The data
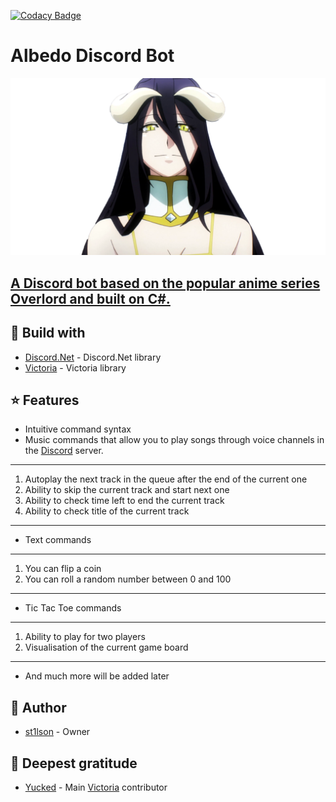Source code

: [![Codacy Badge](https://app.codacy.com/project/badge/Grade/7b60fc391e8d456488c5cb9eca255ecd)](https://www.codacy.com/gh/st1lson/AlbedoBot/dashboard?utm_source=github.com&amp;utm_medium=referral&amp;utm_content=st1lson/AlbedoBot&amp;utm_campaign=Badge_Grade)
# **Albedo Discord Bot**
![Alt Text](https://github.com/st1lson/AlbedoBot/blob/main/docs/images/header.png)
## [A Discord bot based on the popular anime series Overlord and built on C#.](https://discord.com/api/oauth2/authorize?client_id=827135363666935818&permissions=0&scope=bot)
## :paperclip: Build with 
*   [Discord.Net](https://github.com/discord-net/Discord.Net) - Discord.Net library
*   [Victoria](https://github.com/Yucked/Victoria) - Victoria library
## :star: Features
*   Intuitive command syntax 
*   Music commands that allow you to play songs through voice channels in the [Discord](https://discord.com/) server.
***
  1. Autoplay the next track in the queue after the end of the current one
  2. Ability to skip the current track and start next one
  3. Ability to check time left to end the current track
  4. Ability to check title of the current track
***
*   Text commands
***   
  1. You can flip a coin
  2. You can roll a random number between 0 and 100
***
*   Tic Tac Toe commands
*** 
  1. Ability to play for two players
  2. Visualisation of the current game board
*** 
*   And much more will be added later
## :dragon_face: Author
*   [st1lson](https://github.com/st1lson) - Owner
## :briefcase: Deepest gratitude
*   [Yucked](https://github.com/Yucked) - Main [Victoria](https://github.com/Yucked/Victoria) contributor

Assignment
A count is needed of the lines in this data that contain "Victoria"; give the number and no other text.

Written solution
2